**WHAT YOU HAVE TO DO:** Of all the entries below, only the lines from the one with "documented and published)\" up to and including the one with "author, should be an url" are to be duplicated exactly.

**MATERIAL FOR THIS EXERCISE:**
※ ※ ※
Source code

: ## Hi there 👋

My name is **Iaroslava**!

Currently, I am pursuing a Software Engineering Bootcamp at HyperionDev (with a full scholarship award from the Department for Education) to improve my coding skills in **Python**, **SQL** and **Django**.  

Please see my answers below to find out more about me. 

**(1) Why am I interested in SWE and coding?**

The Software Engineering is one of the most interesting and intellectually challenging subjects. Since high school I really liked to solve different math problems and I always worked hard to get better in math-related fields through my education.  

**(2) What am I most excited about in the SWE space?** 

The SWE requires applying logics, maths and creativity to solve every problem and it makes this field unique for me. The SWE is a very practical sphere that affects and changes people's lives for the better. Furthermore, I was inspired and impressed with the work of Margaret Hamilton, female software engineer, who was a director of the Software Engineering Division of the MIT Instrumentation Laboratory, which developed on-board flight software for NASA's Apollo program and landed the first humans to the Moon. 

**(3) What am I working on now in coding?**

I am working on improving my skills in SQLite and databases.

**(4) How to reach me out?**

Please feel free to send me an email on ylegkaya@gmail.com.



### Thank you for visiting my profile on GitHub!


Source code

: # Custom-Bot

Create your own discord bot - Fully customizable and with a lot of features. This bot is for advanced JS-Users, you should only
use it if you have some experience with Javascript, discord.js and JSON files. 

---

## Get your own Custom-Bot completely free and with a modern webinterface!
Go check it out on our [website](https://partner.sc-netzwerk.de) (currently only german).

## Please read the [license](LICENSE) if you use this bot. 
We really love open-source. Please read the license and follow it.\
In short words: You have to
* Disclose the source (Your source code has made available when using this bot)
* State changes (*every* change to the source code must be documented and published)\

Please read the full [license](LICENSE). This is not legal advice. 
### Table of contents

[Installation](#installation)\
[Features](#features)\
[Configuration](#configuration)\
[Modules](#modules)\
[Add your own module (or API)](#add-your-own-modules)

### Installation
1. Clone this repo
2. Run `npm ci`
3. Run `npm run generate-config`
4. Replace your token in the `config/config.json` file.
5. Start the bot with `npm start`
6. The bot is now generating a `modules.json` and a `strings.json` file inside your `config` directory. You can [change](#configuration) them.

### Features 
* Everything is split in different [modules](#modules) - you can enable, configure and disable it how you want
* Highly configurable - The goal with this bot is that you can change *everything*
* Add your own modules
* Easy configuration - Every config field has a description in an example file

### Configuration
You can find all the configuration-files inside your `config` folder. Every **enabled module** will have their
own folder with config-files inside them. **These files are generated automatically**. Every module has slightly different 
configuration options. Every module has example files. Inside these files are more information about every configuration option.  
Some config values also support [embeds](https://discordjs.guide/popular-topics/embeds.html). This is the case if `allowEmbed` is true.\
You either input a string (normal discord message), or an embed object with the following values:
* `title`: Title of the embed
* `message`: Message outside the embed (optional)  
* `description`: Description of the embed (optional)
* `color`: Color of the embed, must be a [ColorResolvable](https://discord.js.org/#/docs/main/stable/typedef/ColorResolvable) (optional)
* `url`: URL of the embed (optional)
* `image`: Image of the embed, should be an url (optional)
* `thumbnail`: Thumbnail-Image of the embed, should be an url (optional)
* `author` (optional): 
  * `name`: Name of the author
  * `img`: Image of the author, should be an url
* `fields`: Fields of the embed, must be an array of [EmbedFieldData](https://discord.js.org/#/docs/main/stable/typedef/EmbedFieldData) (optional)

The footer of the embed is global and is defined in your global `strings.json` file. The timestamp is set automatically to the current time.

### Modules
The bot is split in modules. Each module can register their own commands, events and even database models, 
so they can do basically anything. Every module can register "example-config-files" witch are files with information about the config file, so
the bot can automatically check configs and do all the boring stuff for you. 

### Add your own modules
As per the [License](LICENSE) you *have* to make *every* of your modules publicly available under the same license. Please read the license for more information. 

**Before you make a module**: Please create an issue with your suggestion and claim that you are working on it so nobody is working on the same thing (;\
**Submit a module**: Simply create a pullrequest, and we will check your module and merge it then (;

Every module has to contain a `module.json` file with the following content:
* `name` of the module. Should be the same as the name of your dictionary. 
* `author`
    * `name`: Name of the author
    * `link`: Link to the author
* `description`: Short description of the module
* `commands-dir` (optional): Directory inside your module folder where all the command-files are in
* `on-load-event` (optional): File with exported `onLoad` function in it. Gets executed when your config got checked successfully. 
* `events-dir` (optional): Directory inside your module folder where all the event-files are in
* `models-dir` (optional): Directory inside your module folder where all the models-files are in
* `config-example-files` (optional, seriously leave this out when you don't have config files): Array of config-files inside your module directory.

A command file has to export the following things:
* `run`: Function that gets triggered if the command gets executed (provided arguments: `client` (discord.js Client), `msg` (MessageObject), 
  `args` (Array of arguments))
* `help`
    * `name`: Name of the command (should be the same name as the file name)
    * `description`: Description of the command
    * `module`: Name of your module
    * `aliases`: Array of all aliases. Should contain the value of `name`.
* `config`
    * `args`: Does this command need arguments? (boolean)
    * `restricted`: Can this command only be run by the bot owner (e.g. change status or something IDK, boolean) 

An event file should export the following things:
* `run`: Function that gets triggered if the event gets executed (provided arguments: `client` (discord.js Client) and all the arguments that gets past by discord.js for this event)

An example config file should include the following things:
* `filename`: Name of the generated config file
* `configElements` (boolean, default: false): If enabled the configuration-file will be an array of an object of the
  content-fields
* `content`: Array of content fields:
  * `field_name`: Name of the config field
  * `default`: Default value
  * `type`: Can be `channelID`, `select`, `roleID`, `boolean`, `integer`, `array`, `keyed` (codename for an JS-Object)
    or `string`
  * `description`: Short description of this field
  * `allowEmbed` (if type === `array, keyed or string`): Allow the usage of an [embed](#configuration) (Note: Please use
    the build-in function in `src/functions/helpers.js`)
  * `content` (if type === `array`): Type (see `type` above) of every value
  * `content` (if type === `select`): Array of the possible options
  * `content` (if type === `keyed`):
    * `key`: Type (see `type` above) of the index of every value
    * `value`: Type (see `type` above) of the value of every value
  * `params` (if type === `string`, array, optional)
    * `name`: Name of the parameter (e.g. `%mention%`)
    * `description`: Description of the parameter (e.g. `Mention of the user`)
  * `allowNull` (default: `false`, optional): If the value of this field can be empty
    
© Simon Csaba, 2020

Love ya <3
※ ※ ※
**ANSWER TO THIS PROBLEM:**
* State changes (*every* change to the source code must be documented and published)\

Please read the full [license](LICENSE). This is not legal advice. 
### Table of contents

[Installation](#installation)\
[Features](#features)\
[Configuration](#configuration)\
[Modules](#modules)\
[Add your own module (or API)](#add-your-own-modules)

### Installation
1. Clone this repo
2. Run `npm ci`
3. Run `npm run generate-config`
4. Replace your token in the `config/config.json` file.
5. Start the bot with `npm start`
6. The bot is now generating a `modules.json` and a `strings.json` file inside your `config` directory. You can [change](#configuration) them.

### Features 
* Everything is split in different [modules](#modules) - you can enable, configure and disable it how you want
* Highly configurable - The goal with this bot is that you can change *everything*
* Add your own modules
* Easy configuration - Every config field has a description in an example file

### Configuration
You can find all the configuration-files inside your `config` folder. Every **enabled module** will have their
own folder with config-files inside them. **These files are generated automatically**. Every module has slightly different 
configuration options. Every module has example files. Inside these files are more information about every configuration option.  
Some config values also support [embeds](https://discordjs.guide/popular-topics/embeds.html). This is the case if `allowEmbed` is true.\
You either input a string (normal discord message), or an embed object with the following values:
* `title`: Title of the embed
* `message`: Message outside the embed (optional)  
* `description`: Description of the embed (optional)
* `color`: Color of the embed, must be a [ColorResolvable](https://discord.js.org/#/docs/main/stable/typedef/ColorResolvable) (optional)
* `url`: URL of the embed (optional)
* `image`: Image of the embed, should be an url (optional)
* `thumbnail`: Thumbnail-Image of the embed, should be an url (optional)
* `author` (optional): 
  * `name`: Name of the author
  * `img`: Image of the author, should be an url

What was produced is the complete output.